On 3 June 2015 at 11:30, Craig Rodrigues <rodrigc at freebsd.org> wrote:
> On Tue, Jun 2, 2015 at 1:40 PM, Ed Maste <emaste at freebsd.org> wrote:
>>
>> I have a couple of questions. First, do we have an existing pattern
>> for connecting googletest tests to Kyua?
>
> No we do not.  Googletest looks like it is basically trying to do
> the same thing as ATF or CUnit.

Yes, the intent is the same. My desire to integrate it with Kyua is so
that we can add this test coverage without needing the user to run
additional commands, parse different output formats, etc. We could
integrate the existing tests as-is into Jenkins fairly easily, but I
also want us to move to a model where developers consistently run the
test suite prior to committing a change.

> Another option would be to modify kyua, so that it can parse the output of
> googletest
> natively.  This would be quite nice.  I haven't found extending kyua to be
> very
> easy....it requires good knowledge of C++ and Lua.  Also, whoever
> contributes
> code to kyua must sign a Contributor License Agreement (CLA) with Google.
> That's something to keep in mind.

It seems to me that this is the best way to go, with connecting the
existing tests as-is into Jenkins as my second choice. FreeBSD
developers who wish to make changes to Kyua and the Google CLA is an
issue we could fork it and make changes in our own version.  It's not
ideal, but in practice if we don't expect large, conflicting changes
from upstream it should be a workable approach.

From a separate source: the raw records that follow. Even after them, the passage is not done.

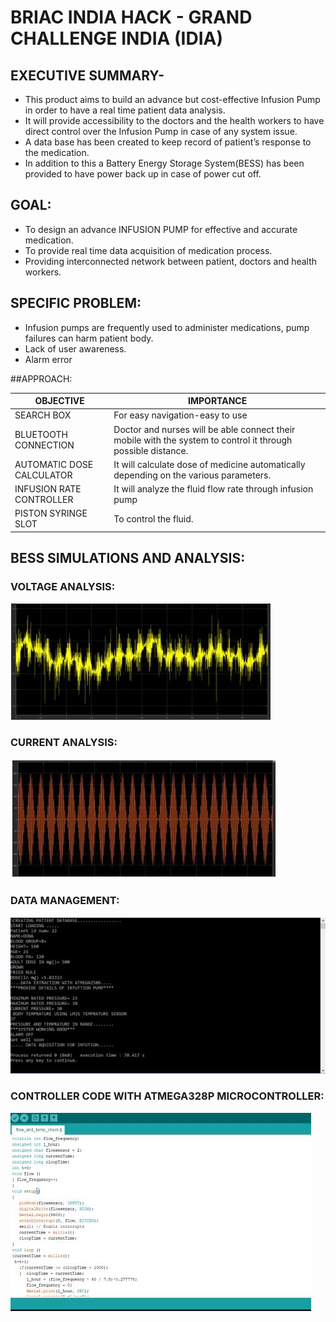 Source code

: # BRIAC INDIA HACK - GRAND CHALLENGE INDIA (IDIA)

## EXECUTIVE SUMMARY-
  - This product aims to build an advance but cost-effective
    Infusion Pump in order to have a real time patient data
    analysis.
  - It will provide accessibility to the doctors and the health
workers to have direct control over the Infusion Pump in case
of any system issue.
  - A data base has been created to keep record of patient’s
response to the medication.
- In addition to this a Battery Energy Storage System(BESS) has
been provided to have power back up in case of power cut off.

## GOAL:
- To design an advance INFUSION PUMP for effective
and accurate medication.
- To provide real time data acquisition of medication
process.
- Providing interconnected network between patient,
doctors and health workers.

## SPECIFIC PROBLEM: 
 - Infusion pumps are frequently used to
    administer medications, pump failures can
    harm patient body.
-  Lack of user awareness.
-  Alarm error

 ##APPROACH:

| OBJECTIVE                  | IMPORTANCE                                                                                                    |
|----------------------------|---------------------------------------------------------------------------------------------------------------|
| SEARCH BOX                 | For easy navigation\-easy to use                                                                              |
| BLUETOOTH CONNECTION       | Doctor and nurses will be able connect their mobile with the system to control it through possible distance\. |
| AUTOMATIC DOSE CALCULATOR  |  It will calculate dose of medicine automatically depending on the various parameters\.                       |
| INFUSION RATE CONTROLLER   | It will analyze the fluid flow rate through infusion pump                                                     |
| PISTON SYRINGE SLOT        | To control the fluid\.                                                                                        |



## BESS SIMULATIONS AND ANALYSIS:

### VOLTAGE ANALYSIS:
![](https://github.com/dona-das/Briac-Hack/blob/master/volt.JPG)

### CURRENT ANALYSIS:
![](https://github.com/dona-das/Briac-Hack/blob/master/curr.JPG)

### DATA MANAGEMENT:
![](https://github.com/dona-das/Briac-Hack/blob/master/cpp.JPG)

### CONTROLLER CODE WITH ATMEGA328P MICROCONTROLLER:
![](https://github.com/dona-das/Briac-Hack/blob/master/ARD.JPG)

> Another option would be to rewrite the Capsicum tests in ATF.
> I don't know how many tests there are, but this might be doable.
> ATF and Googletest look similar.

I think this is feasible, and may make sense for the Capsicum tests.
However, the idea extends beyond the Capsicum tests.  Clang/LLVM (and
LLDB) have a large test suite that I'd like incorporate into our
process, and other 3rd party software does as well.  It's not feasible
to try to convert all of these to ATF.

> If you wanted to import the Capsicum tests into FreeBSD as they are right
> now, then it looks
> like you would need to import googletest into FreeBSD as well.  googletest
> is BSD licensed,
> so that is not a problem, but we already have ATF in the tree, so I don't
> know how
> useful it would be to have multiple test frameworks in the base system.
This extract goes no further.